Czech soft consonants ť ď ň
English doesn't have ť, ď, ň. They're "palatal" consonants — same family as t, d, n but with the middle of your tongue pressed against the roof of your mouth. They appear three ways in Czech, and learning to spot them is half the battle.
What "soft" means
In phonetics: the tongue body is raised toward the hard palate (front roof of the mouth). In IPA, ť = /c/, ď = /ɟ/, ň = /ɲ/. Compare:
- t — tongue tip touches the gum ridge behind your top teeth.
- ť — middle of your tongue touches the front roof of your mouth instead.
The closest English approximations are sloppy:
- ť ≈ the "ty" in British tune /tjuːn/
- ď ≈ the "dy" in British dune /djuːn/
- ň ≈ the "ny" in canyon /kænjən/
Russian, Polish, and other Slavic languages have similar palatalised consonants, so speakers from those backgrounds have a head start.

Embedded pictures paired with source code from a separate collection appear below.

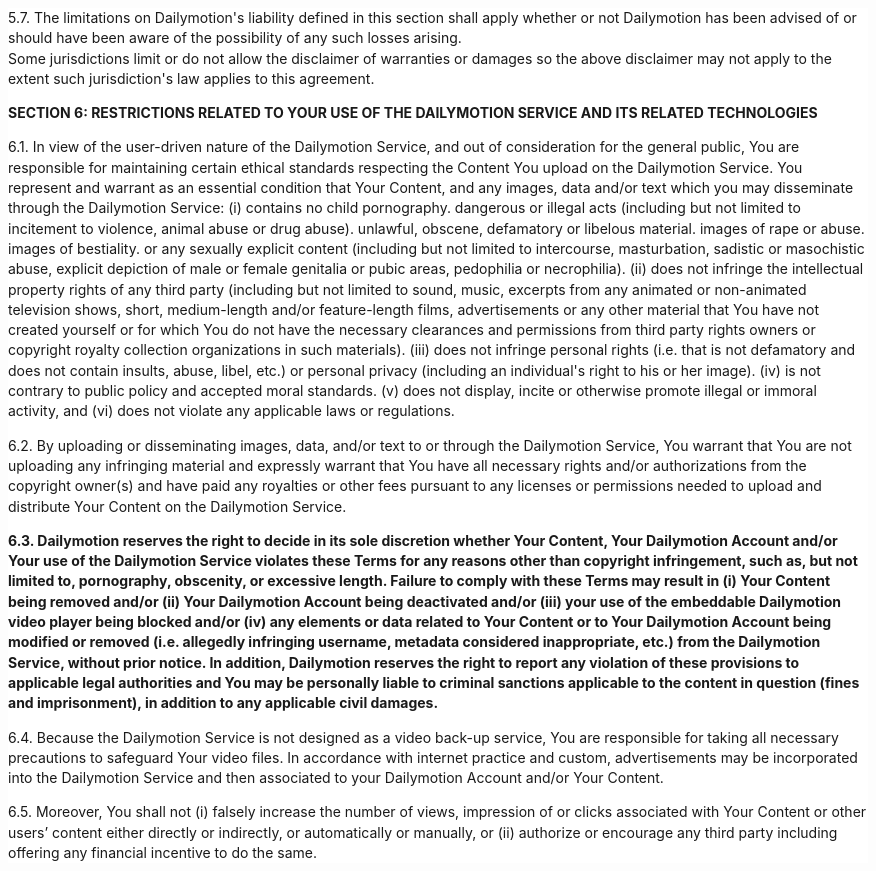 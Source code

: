 5.7. The limitations on Dailymotion's liability defined in this section shall apply whether or not Dailymotion has been advised of or should have been aware of the possibility of any such losses arising.  
Some jurisdictions limit or do not allow the disclaimer of warranties or damages so the above disclaimer may not apply to the extent such jurisdiction's law applies to this agreement.

  
**SECTION 6: RESTRICTIONS RELATED TO YOUR USE OF THE DAILYMOTION SERVICE AND ITS RELATED TECHNOLOGIES**

6.1. In view of the user-driven nature of the Dailymotion Service, and out of consideration for the general public, You are responsible for maintaining certain ethical standards respecting the Content You upload on the Dailymotion Service. You represent and warrant as an essential condition that Your Content, and any images, data and/or text which you may disseminate through the Dailymotion Service: (i) contains no child pornography. dangerous or illegal acts (including but not limited to incitement to violence, animal abuse or drug abuse). unlawful, obscene, defamatory or libelous material. images of rape or abuse. images of bestiality. or any sexually explicit content (including but not limited to intercourse, masturbation, sadistic or masochistic abuse, explicit depiction of male or female genitalia or pubic areas, pedophilia or necrophilia). (ii) does not infringe the intellectual property rights of any third party (including but not limited to sound, music, excerpts from any animated or non-animated television shows, short, medium-length and/or feature-length films, advertisements or any other material that You have not created yourself or for which You do not have the necessary clearances and permissions from third party rights owners or copyright royalty collection organizations in such materials). (iii) does not infringe personal rights (i.e. that is not defamatory and does not contain insults, abuse, libel, etc.) or personal privacy (including an individual's right to his or her image). (iv) is not contrary to public policy and accepted moral standards. (v) does not display, incite or otherwise promote illegal or immoral activity, and (vi) does not violate any applicable laws or regulations.

6.2. By uploading or disseminating images, data, and/or text to or through the Dailymotion Service, You warrant that You are not uploading any infringing material and expressly warrant that You have all necessary rights and/or authorizations from the copyright owner(s) and have paid any royalties or other fees pursuant to any licenses or permissions needed to upload and distribute Your Content on the Dailymotion Service.

**6.3. Dailymotion reserves the right to decide in its sole discretion whether Your Content, Your Dailymotion Account and/or Your use of the Dailymotion Service violates these Terms for any reasons other than copyright infringement, such as, but not limited to, pornography, obscenity, or excessive length. Failure to comply with these Terms may result in (i) Your Content being removed and/or (ii) Your Dailymotion Account being deactivated and/or (iii) your use of the embeddable Dailymotion video player being blocked and/or (iv) any elements or data related to Your Content or to Your Dailymotion Account being modified or removed (i.e. allegedly infringing username, metadata considered inappropriate, etc.) from the Dailymotion Service, without prior notice. In addition, Dailymotion reserves the right to report any violation of these provisions to applicable legal authorities and You may be personally liable to criminal sanctions applicable to the content in question (fines and imprisonment), in addition to any applicable civil damages.**

6.4. Because the Dailymotion Service is not designed as a video back-up service, You are responsible for taking all necessary precautions to safeguard Your video files. In accordance with internet practice and custom, advertisements may be incorporated into the Dailymotion Service and then associated to your Dailymotion Account and/or Your Content.

6.5. Moreover, You shall not (i) falsely increase the number of views, impression of or clicks associated with Your Content or other users’ content either directly or indirectly, or automatically or manually, or (ii) authorize or encourage any third party including offering any financial incentive to do the same.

Three ways soft consonants appear in Czech
This is the part that surprises learners — soft consonants don't always look soft in writing.
1. Marked with the háček (ť, ď, ň)
The most explicit form. Used at word ends and before a, o, u: loď (boat) → /loc/, kůň (horse) → /kuːɲ/, ďábel (devil) → /ɟaːbɛl/. When you see one of these letters, the soft sound is unambiguous.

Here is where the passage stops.